花のトレンド・販売データなどを調査・分析して販売している、
株式会社 大田花き 花の生活研究所の内藤育子さんに、
お花に関する様々なことを伺っていくハナラボのコーナー。
武居>内藤さん、今日はどんなお話でしょうか。
内藤>コロナの感染騒動も落ち着いて、あの時の混乱も記憶が薄れつつあるかもしれませんが、
私たちの生活様式の中で変わったことって結構あると思いませんか。
武居>そうですね。例えば・・・リモート会議が普通になったりとか、在宅勤務が増えたりとか、
新型コロナウイルスの感染拡大が後押ししたかもしれません・・・
内藤>そうですね。コロナは人がウイルスに感染、蔓延して引き起こす混乱でしたが、
植物が病気になって、それが蔓延して、社会や歴史を大きく変えたこともあるんです。
武居>植物の病気って、例えばうどん粉病とか聞いたことありますが、お庭や畑の話にとどまらず、人類の歴史まで変えてしまうとは・・・。

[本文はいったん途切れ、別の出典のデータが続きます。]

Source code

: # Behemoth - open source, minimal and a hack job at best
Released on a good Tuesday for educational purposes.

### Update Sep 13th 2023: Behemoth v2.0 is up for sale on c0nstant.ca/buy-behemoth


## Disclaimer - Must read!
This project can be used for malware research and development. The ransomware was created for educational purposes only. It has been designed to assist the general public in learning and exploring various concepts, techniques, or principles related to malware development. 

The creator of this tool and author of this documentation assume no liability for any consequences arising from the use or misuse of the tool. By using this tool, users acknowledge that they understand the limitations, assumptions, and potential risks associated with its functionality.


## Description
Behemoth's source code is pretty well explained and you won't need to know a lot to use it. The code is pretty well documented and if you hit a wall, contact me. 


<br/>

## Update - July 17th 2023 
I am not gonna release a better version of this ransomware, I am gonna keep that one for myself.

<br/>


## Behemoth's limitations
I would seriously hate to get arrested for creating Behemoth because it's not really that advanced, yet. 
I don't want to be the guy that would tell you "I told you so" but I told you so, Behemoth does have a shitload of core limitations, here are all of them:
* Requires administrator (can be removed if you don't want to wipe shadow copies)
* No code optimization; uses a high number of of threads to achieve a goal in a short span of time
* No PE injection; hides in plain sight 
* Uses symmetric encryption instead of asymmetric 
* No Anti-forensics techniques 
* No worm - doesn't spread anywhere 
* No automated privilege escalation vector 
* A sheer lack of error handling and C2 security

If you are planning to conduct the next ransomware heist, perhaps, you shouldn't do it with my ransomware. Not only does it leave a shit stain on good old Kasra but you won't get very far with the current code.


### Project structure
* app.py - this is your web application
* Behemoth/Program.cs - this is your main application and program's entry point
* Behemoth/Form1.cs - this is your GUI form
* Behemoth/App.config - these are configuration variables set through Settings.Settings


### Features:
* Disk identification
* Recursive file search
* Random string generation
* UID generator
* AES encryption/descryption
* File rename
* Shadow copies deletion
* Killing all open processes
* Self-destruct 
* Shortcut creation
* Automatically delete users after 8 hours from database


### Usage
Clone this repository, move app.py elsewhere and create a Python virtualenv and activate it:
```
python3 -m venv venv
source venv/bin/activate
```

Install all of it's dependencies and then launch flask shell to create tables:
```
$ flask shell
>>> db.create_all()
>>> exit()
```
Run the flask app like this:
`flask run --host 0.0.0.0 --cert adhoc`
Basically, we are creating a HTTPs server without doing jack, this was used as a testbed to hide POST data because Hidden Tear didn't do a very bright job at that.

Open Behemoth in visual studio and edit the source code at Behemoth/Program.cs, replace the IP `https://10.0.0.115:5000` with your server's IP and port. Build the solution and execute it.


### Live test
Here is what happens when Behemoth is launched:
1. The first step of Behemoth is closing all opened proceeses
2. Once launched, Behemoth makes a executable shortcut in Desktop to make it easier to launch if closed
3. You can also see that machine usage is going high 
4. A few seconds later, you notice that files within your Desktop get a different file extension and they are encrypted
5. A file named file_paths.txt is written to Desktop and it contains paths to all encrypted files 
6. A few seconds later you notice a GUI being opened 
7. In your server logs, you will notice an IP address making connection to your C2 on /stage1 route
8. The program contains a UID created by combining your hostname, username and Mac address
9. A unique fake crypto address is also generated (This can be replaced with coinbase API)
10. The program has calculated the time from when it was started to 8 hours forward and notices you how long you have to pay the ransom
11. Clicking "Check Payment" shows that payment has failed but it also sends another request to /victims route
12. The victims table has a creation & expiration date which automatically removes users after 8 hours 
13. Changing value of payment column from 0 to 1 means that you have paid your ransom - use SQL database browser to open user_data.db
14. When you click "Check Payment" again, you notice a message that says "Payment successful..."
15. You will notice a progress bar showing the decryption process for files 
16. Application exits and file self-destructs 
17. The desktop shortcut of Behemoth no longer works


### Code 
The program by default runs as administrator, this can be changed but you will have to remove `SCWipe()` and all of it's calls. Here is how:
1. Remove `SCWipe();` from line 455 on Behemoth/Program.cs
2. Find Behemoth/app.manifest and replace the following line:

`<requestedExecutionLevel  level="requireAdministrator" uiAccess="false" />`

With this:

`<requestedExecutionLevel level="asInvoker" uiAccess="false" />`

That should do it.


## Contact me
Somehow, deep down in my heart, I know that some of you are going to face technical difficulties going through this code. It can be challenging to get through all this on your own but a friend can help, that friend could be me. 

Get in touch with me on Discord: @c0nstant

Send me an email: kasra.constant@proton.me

どんなことがあったのでしょうか。
内藤>植物の病気が引き起こした、人類にとって最大級の悲劇として挙げられるのが「アイルランドのジャガイモ飢饉」です。
武居>アイルランドのジャガイモ飢饉・・・
内藤>はい。1845〜1849年にかけてアイルランドで発生した大飢饉です。
武居>「ジャガイモ飢饉」というからには、ジャガイモが病気になっちゃったってこと?
内藤>そうです。もともと、ジャガイモは南米のアンデス地方が原産地で、それを15世紀末にスペイン人が持ち帰ったことで、ヨーロッパでも栽培が盛んにされるようになりました。ところが、1845年に北米からジャガイモ疫病菌が侵入してきました。ジャガイモはアンデス原産なだけに、ジャガイモに感染する病原菌はアイルランドにはなかったんです。
武居>それなのに、アイルランドで蔓延してしまったということですね。
内藤>はい。ヨーロッパ各地でこの病気が報告されたのですが、アイルランドは気温が低くて霧や雨が多くて、
とりわけジャガイモ疫病菌が蔓延しやすい環境で、その被害もひどくなってしまったのです。
アイルランドの人たちにとっては、初めてのことでしたし、世界的にもこれにどう対処すればいいか、科学的な知識が確立されていませんでした。植物の病気であることや、どんどん広がってしまうという認識も遅れて、
1846年にはジャガイモの収穫は97%減少となってしまったのです。
武居>ほとんど収穫できなかったということですね。どのくらい続いたのですか?
内藤>それが4年くらい続いて1849年くらいまで。当時のアイルランドの人口が800万人ほどで、そのうち少なく見積もっても100万人くらいがなくなったとされています。
武居>そんなに?少なく見積もってということは、恐らく10人に1人くらいはジャガイモ飢饉で亡くなってしまったということですね?ほかの小麦粉でパンを作って食べるとか、オーツ麦などでしのげなかったのでしょうか。
内藤>そこがこの歴史の悲しい所なんです。当時、アイルランドではオーツとか小麦粉の生産、また畜産も盛んだったのですが、この飢饉が起きた時はイギリスに併合されていて、そのような穀物や畜産物はイギリスに輸出されていました。アイルランドの生活者が食べることはほとんどなかったといいます。
武居>なるほど…そういう歴史背景があるんですね…。
内藤>そうなんです。さらには、もしジャガイモも何品種か作っていたら、その病原菌にかかりにくい品種があったりしたのでしょうが、栽培されていたのは1、2品種だったので、ほとんどその病気にかかってしまったんですよね。
武居>食べるものがほぼなくなってしまったのですね。悲しい歴史です。
内藤>国内に食べるものがなくなったので、この状況から逃げるために100万から150万人のアイルランドの人が、
アメリカなどの他国に移住したといわれます。結果、アイルランドの人口は800万人だったのが、600万人ほどまで激減しました。そんな新天地を求めてアメリカに渡ったアイルランド人の子孫の中には、政治や経済の分野でとても活躍された多くの著名人を輩出しているんです。
武居>なるほど!そういう関係もあるんですね!例えばどんな方が…?
内藤>ジョン・F・ケネディーやロナルド・レーガンなどの米国大統領も、
アイルランドから移民してきた人たちの子孫ですし、かの有名なウォルト・ディズニーもそうです。
武居>え、ディズニーも!?
内藤>そうなんです。植物の病気が、人間社会に大きな影響を与えて、
歴史や文化のありようまで変えてしまうことがある、ということですね。
武居>ということで、今日は「植物の病気が引き起こした悲劇」のお話をご紹介いただきました。